Records contained in a dataset
....
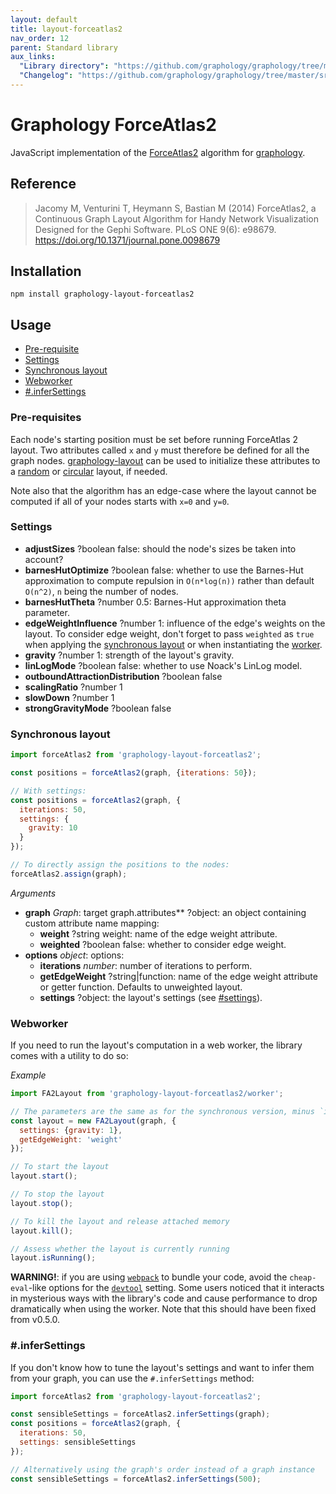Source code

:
 ```yaml
---
layout: default
title: layout-forceatlas2
nav_order: 12
parent: Standard library
aux_links:
  "Library directory": "https://github.com/graphology/graphology/tree/master/src/layout-forceatlas2"
  "Changelog": "https://github.com/graphology/graphology/tree/master/src/layout-forceatlas2/CHANGELOG.md"
---
```


# Graphology ForceAtlas2

JavaScript implementation of the [ForceAtlas2](https://journals.plos.org/plosone/article?id=10.1371/journal.pone.0098679) algorithm for [graphology](..).

## Reference

> Jacomy M, Venturini T, Heymann S, Bastian M (2014) ForceAtlas2, a Continuous Graph Layout Algorithm for Handy Network Visualization Designed for the Gephi Software. PLoS ONE 9(6): e98679. https://doi.org/10.1371/journal.pone.0098679

## Installation

```
npm install graphology-layout-forceatlas2
```

## Usage

- [Pre-requisite](#pre-requisite)
- [Settings](#settings)
- [Synchronous layout](#synchronous-layout)
- [Webworker](#webworker)
- [#.inferSettings](#infersettings)

### Pre-requisites

Each node's starting position must be set before running ForceAtlas 2 layout. Two attributes called `x` and `y` must therefore be defined for all the graph nodes. [graphology-layout](/standard-library/layout) can be used to initialize these attributes to a [random](/standard-library/layout#random) or [circular](/standard-library/layout#circular) layout, if needed.

Note also that the algorithm has an edge-case where the layout cannot be computed if all of your nodes starts with `x=0` and `y=0`.

### Settings

- **adjustSizes** <span class="code">?boolean</span> <span class="default">false</span>: should the node's sizes be taken into account?
- **barnesHutOptimize** <span class="code">?boolean</span> <span class="default">false</span>: whether to use the Barnes-Hut approximation to compute repulsion in `O(n*log(n))` rather than default `O(n^2)`, `n` being the number of nodes.
- **barnesHutTheta** <span class="code">?number</span> <span class="default">0.5</span>: Barnes-Hut approximation theta parameter.
- **edgeWeightInfluence** <span class="code">?number</span> <span class="default">1</span>: influence of the edge's weights on the layout. To consider edge weight, don't forget to pass `weighted` as `true` when applying the [synchronous layout](#synchronous-layout) or when instantiating the [worker](#webworker).
- **gravity** <span class="code">?number</span> <span class="default">1</span>: strength of the layout's gravity.
- **linLogMode** <span class="code">?boolean</span> <span class="default">false</span>: whether to use Noack's LinLog model.
- **outboundAttractionDistribution** <span class="code">?boolean</span> <span class="default">false</span>
- **scalingRatio** <span class="code">?number</span> <span class="default">1</span>
- **slowDown** <span class="code">?number</span> <span class="default">1</span>
- **strongGravityMode** <span class="code">?boolean</span> <span class="default">false</span>

### Synchronous layout

```js
import forceAtlas2 from 'graphology-layout-forceatlas2';

const positions = forceAtlas2(graph, {iterations: 50});

// With settings:
const positions = forceAtlas2(graph, {
  iterations: 50,
  settings: {
    gravity: 10
  }
});

// To directly assign the positions to the nodes:
forceAtlas2.assign(graph);
```

_Arguments_

- **graph** _Graph_: target graph.attributes\*\* <span class="code">?object</span>: an object containing custom attribute name mapping:
  - **weight** <span class="code">?string</span> <span class="default">weight</span>: name of the edge weight attribute.
  - **weighted** <span class="code">?boolean</span> <span class="default">false</span>: whether to consider edge weight.
- **options** _object_: options:
  - **iterations** _number_: number of iterations to perform.
  - **getEdgeWeight** <span class="code">?string\|function</span>: name of the edge weight attribute or getter function. Defaults to unweighted layout.
  - **settings** <span class="code">?object</span>: the layout's settings (see [#settings](#settings)).

### Webworker

If you need to run the layout's computation in a web worker, the library comes with a utility to do so:

_Example_

```js
import FA2Layout from 'graphology-layout-forceatlas2/worker';

// The parameters are the same as for the synchronous version, minus `iterations` of course
const layout = new FA2Layout(graph, {
  settings: {gravity: 1},
  getEdgeWeight: 'weight'
});

// To start the layout
layout.start();

// To stop the layout
layout.stop();

// To kill the layout and release attached memory
layout.kill();

// Assess whether the layout is currently running
layout.isRunning();
```

**WARNING!**: if you are using [`webpack`](https://webpack.js.org/) to bundle your code, avoid the `cheap-eval`-like options for the [`devtool`](https://webpack.js.org/configuration/devtool/) setting. Some users noticed that it interacts in mysterious ways with the library's code and cause performance to drop dramatically when using the worker. Note that this should have been fixed from v0.5.0.

### #.inferSettings

If you don't know how to tune the layout's settings and want to infer them from your graph, you can use the `#.inferSettings` method:

```js
import forceAtlas2 from 'graphology-layout-forceatlas2';

const sensibleSettings = forceAtlas2.inferSettings(graph);
const positions = forceAtlas2(graph, {
  iterations: 50,
  settings: sensibleSettings
});

// Alternatively using the graph's order instead of a graph instance
const sensibleSettings = forceAtlas2.inferSettings(500);
```


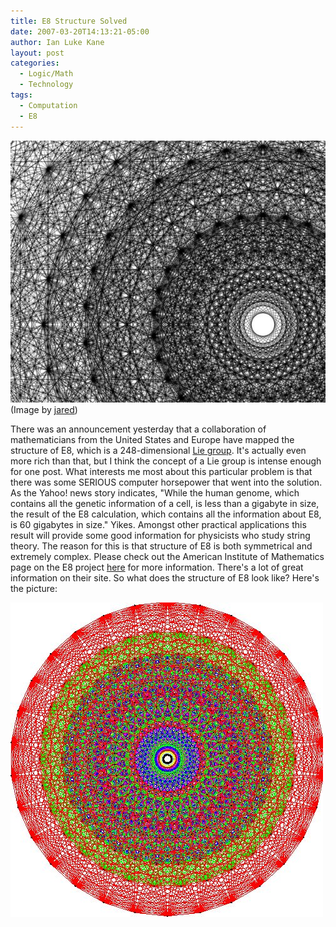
 ```yaml
---
title: E8 Structure Solved
date: 2007-03-20T14:13:21-05:00
author: Ian Luke Kane
layout: post
categories:
  - Logic/Math
  - Technology
tags:
  - Computation
  - E8
---
```


![(Image by jared)](/assets/e8.jpg)  
(Image by [jared](http://www.flickr.com/photos/generated/2056145757/sizes/z/in/photostream/))

There was an announcement yesterday that a collaboration of
mathematicians from the United States and Europe have mapped the
structure of E8, which is a 248-dimensional
[Lie group](http://en.wikipedia.org/wiki/Lie_group). It's actually even
more rich than that, but I think the concept of a Lie group is intense
enough for one post. What interests me most about this particular
problem is that there was some SERIOUS computer horsepower that went
into the solution. As the Yahoo! news story indicates, "While the human
genome, which contains all the genetic information of a cell, is less
than a gigabyte in size, the result of the E8 calculation, which
contains all the information about E8, is 60 gigabytes in size." Yikes.
Amongst other practical applications this result will provide some good
information for physicists who study string theory. The reason for this
is that structure of E8 is both symmetrical and extremely complex.
Please check out the American Institute of Mathematics page on the E8
project [here](http://aimath.org/E8/) for more information. There's a
lot of great information on their site. So what does the structure of E8
look like? Here's the picture:

![e8 plane](/assets/e8_plane.jpg) 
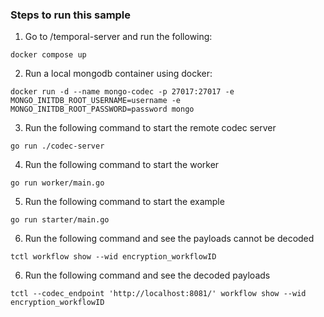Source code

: ### Steps to run this sample

1) Go to /temporal-server and run the following:
```
docker compose up
```

2) Run a local mongodb container using docker:

```
docker run -d --name mongo-codec -p 27017:27017 -e MONGO_INITDB_ROOT_USERNAME=username -e MONGO_INITDB_ROOT_PASSWORD=password mongo
```

3) Run the following command to start the remote codec server

```
go run ./codec-server
```

4) Run the following command to start the worker

```
go run worker/main.go
```

5) Run the following command to start the example

```
go run starter/main.go
```

6) Run the following command and see the payloads cannot be decoded

```
tctl workflow show --wid encryption_workflowID
```

6) Run the following command and see the decoded payloads

```
tctl --codec_endpoint 'http://localhost:8081/' workflow show --wid encryption_workflowID
```
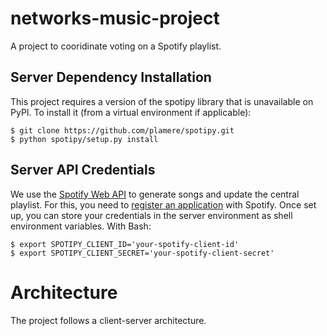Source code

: # networks-music-project
A project to cooridinate voting on a Spotify playlist.

## Server Dependency Installation
This project requires a version of the spotipy library that is unavailable on
PyPI. To install it (from a virtual environment if applicable):
```
$ git clone https://github.com/plamere/spotipy.git
$ python spotipy/setup.py install
```

## Server API Credentials
We use the [Spotify Web API](https://beta.developer.spotify.com/documentation/web-api/)
to generate songs and update the central playlist. For this, you need to [register an
application](https://beta.developer.spotify.com/dashboard/) with Spotify. Once set up,
you can store your credentials in the server environment as shell environment
variables. With Bash:
```
$ export SPOTIPY_CLIENT_ID='your-spotify-client-id'
$ export SPOTIPY_CLIENT_SECRET='your-spotify-client-secret'
```

# Architecture
The project follows a client-server architecture.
....
- Instructions for the task
Show every line in the entries where the string "command" occurs.

- Solution
3) Run the following command to start the remote codec server
4) Run the following command to start the worker
5) Run the following command to start the example
6) Run the following command and see the payloads cannot be decoded
6) Run the following command and see the decoded payloads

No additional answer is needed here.